**WHAT YOU NEED TO DO:** Write out the stretch of lines below that begins at the line with "MajorMUD implemented a" and ends at the line with "The **Limited Items", including both, exactly as given and nothing more.

Source data:
§

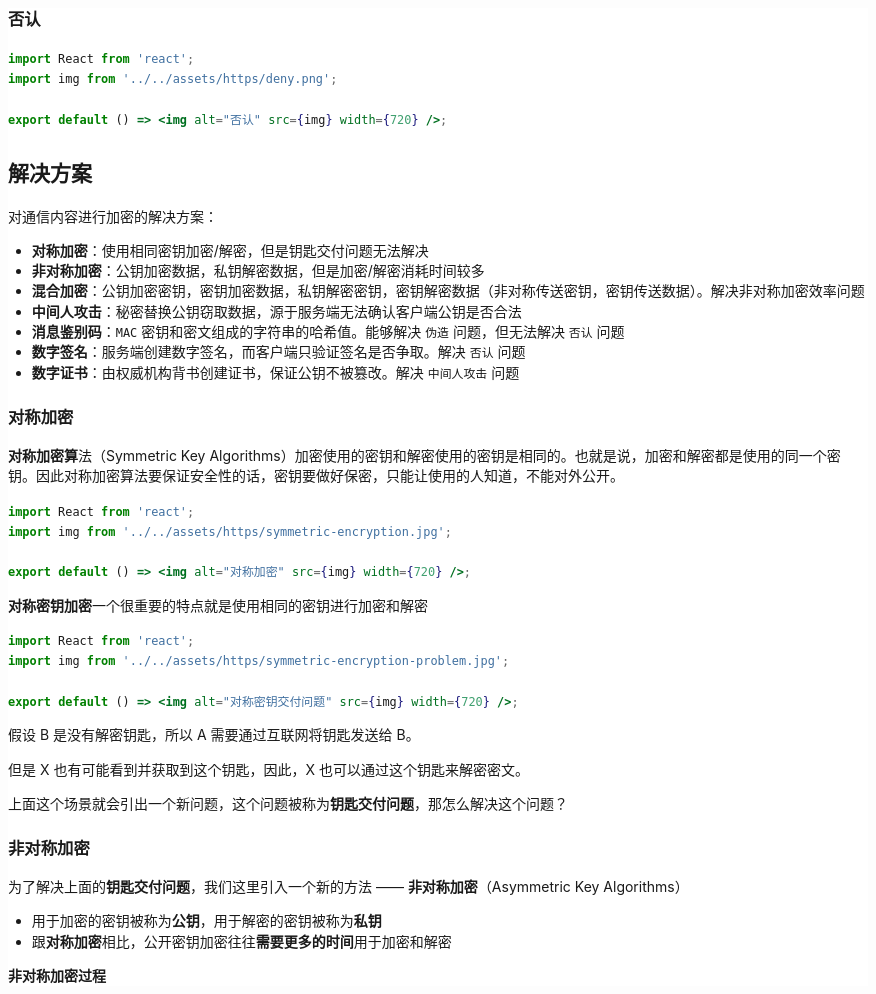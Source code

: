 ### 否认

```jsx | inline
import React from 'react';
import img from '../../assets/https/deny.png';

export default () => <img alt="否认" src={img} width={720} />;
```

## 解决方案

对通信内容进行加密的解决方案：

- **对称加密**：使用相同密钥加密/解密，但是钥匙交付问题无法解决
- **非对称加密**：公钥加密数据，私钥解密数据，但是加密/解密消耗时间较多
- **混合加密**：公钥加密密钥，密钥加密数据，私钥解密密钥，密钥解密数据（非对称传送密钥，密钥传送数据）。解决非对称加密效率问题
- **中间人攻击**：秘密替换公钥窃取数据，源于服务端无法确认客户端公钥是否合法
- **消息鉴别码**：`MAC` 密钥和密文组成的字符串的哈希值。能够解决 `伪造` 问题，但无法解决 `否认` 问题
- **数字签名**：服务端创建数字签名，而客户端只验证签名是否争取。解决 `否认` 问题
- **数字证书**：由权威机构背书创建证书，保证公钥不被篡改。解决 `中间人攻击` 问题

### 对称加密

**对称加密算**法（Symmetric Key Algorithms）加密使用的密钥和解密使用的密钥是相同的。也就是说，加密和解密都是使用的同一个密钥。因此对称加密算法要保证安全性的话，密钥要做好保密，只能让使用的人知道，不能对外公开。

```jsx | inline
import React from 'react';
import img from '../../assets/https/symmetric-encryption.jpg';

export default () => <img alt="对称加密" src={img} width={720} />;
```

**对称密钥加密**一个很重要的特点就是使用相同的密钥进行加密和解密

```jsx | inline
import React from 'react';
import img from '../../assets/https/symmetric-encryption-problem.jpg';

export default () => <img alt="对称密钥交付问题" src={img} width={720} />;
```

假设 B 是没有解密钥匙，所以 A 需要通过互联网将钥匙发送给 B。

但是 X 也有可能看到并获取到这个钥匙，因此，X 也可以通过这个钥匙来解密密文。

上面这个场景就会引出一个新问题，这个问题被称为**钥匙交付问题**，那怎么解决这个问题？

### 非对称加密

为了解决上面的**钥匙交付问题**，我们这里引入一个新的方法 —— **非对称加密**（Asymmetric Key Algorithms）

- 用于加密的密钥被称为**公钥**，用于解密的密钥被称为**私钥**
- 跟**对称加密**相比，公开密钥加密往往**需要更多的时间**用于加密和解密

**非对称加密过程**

§

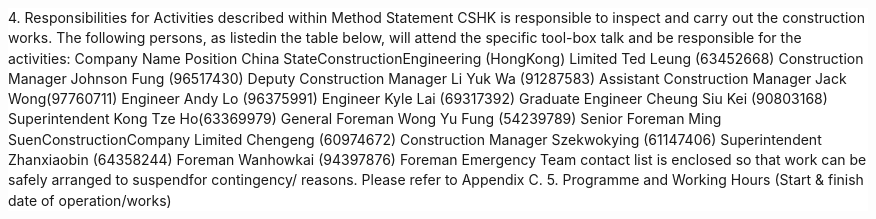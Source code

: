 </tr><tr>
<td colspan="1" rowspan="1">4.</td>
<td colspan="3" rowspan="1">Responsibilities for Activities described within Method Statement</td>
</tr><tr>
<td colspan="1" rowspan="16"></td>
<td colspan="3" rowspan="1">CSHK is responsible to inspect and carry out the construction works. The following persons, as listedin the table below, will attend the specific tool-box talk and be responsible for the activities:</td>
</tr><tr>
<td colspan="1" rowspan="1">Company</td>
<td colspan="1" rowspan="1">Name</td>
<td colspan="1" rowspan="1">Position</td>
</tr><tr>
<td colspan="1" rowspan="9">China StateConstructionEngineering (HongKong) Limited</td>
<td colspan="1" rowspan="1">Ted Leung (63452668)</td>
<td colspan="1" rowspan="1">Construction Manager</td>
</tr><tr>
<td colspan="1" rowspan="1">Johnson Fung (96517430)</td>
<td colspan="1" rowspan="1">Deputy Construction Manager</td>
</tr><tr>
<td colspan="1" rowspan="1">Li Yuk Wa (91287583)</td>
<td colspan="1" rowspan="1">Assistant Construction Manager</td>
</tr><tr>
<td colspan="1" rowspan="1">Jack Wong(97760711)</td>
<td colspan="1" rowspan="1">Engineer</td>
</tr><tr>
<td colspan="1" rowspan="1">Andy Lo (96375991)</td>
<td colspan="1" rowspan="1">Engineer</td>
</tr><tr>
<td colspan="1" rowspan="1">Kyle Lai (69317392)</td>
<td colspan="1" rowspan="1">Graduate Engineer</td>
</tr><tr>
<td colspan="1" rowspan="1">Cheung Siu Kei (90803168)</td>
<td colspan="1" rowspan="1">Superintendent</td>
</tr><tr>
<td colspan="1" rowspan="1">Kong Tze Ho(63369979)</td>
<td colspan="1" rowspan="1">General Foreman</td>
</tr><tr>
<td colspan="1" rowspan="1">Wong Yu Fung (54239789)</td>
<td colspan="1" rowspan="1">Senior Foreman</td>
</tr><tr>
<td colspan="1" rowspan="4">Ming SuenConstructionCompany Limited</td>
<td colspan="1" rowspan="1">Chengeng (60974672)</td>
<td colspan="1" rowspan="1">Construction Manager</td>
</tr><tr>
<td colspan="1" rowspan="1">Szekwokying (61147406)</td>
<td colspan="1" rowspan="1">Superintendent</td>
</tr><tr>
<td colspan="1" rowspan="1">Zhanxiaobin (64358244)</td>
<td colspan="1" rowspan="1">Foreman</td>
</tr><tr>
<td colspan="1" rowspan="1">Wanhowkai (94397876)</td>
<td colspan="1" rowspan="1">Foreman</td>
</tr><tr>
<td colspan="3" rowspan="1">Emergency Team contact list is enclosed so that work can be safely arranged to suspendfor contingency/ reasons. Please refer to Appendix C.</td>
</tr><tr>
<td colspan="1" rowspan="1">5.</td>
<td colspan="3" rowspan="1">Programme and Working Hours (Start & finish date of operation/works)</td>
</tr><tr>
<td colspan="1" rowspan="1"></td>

§

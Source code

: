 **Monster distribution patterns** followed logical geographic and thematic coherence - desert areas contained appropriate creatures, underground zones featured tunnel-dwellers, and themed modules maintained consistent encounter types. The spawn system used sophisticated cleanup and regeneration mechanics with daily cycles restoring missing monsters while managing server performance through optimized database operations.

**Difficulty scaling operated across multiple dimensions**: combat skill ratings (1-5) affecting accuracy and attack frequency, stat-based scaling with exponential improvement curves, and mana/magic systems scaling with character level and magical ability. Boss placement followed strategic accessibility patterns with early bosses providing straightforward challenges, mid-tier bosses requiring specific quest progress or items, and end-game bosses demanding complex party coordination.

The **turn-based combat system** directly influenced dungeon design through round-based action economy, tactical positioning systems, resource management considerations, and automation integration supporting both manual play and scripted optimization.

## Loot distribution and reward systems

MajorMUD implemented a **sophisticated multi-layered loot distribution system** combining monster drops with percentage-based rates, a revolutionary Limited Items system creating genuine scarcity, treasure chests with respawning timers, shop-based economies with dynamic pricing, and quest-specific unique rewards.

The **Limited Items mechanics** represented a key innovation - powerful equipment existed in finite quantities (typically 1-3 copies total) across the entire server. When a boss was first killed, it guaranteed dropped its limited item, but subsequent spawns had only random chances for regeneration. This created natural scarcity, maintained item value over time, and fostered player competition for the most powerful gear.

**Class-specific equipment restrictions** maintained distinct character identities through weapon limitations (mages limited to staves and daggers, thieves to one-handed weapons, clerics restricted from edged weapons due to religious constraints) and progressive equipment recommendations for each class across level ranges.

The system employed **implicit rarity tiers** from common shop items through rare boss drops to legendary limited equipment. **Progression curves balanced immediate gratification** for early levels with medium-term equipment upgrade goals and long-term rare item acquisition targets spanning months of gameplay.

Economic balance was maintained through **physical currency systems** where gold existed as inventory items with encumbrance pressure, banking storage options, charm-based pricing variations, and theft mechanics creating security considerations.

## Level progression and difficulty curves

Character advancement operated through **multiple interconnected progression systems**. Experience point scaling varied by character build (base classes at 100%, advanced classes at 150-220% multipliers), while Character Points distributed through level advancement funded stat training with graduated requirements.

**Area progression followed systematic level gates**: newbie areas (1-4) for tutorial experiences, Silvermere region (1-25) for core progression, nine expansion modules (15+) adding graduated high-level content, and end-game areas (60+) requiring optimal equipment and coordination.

§

**TASK OUTPUT:**
MajorMUD implemented a **sophisticated multi-layered loot distribution system** combining monster drops with percentage-based rates, a revolutionary Limited Items system creating genuine scarcity, treasure chests with respawning timers, shop-based economies with dynamic pricing, and quest-specific unique rewards.

The **Limited Items mechanics** represented a key innovation - powerful equipment existed in finite quantities (typically 1-3 copies total) across the entire server. When a boss was first killed, it guaranteed dropped its limited item, but subsequent spawns had only random chances for regeneration. This created natural scarcity, maintained item value over time, and fostered player competition for the most powerful gear.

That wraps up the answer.